### Provided data
== Segment start ==

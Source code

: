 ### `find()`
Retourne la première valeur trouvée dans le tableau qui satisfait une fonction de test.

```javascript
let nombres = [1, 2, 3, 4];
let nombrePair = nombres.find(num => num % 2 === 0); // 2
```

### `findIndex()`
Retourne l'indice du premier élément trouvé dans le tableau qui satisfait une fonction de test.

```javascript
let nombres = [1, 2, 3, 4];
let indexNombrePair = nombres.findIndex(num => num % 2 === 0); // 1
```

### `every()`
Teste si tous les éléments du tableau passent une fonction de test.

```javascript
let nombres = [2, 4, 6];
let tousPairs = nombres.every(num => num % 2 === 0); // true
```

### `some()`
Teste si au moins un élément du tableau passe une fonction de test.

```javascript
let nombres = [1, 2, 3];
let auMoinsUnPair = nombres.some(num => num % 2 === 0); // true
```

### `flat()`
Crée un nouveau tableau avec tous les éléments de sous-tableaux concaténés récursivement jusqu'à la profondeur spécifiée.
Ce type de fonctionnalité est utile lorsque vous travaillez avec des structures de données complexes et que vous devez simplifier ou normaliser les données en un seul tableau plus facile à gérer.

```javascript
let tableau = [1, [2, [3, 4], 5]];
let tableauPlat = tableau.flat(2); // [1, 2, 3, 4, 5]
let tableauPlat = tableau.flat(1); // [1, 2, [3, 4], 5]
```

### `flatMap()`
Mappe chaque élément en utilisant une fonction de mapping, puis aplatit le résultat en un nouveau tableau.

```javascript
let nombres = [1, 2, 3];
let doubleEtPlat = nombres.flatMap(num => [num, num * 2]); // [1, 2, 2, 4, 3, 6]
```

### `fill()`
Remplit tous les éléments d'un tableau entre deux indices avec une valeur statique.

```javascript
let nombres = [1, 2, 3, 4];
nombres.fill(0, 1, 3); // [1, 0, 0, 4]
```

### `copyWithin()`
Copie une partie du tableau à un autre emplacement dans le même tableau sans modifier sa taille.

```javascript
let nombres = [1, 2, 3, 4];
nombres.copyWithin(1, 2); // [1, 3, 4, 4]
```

== Segment end ==

### Exercise instructions
Using the listing above, pick out each line that contains the word "nouveau", then copy it.

### Task output
Crée un nouveau tableau avec tous les éléments de sous-tableaux concaténés récursivement jusqu'à la profondeur spécifiée.
Mappe chaque élément en utilisant une fonction de mapping, puis aplatit le résultat en un nouveau tableau.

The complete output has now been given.